Brief »
Lines in the data below that contain the word "version" are to be copied.

Records supplied »
※
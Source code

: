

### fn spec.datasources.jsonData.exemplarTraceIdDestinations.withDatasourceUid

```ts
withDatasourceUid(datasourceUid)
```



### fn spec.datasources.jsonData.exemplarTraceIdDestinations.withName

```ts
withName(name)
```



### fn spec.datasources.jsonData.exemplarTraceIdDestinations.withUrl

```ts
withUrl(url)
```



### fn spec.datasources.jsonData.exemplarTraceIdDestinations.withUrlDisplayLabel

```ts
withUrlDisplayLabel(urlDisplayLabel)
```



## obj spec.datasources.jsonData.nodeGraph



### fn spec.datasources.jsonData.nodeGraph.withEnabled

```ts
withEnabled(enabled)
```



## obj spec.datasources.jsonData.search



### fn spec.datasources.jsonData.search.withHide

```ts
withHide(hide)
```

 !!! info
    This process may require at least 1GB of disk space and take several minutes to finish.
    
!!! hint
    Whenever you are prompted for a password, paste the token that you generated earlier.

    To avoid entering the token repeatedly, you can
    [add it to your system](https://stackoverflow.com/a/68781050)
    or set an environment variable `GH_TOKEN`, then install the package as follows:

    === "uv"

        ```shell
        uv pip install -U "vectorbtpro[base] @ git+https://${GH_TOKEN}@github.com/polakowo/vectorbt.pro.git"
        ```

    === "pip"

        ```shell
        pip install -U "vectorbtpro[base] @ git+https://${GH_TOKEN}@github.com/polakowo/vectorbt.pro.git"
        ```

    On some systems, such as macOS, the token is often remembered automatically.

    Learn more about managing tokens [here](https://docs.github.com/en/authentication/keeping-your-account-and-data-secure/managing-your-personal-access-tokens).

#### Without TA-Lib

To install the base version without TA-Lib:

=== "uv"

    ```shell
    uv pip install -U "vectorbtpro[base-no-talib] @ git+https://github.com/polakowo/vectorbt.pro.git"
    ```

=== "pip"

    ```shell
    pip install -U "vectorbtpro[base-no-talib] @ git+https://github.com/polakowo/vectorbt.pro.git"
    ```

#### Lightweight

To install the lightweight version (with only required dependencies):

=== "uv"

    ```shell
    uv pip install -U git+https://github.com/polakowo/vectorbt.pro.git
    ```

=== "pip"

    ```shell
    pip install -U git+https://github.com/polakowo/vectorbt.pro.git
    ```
※
Written answer »
To install the base version without TA-Lib:
To install the lightweight version (with only required dependencies):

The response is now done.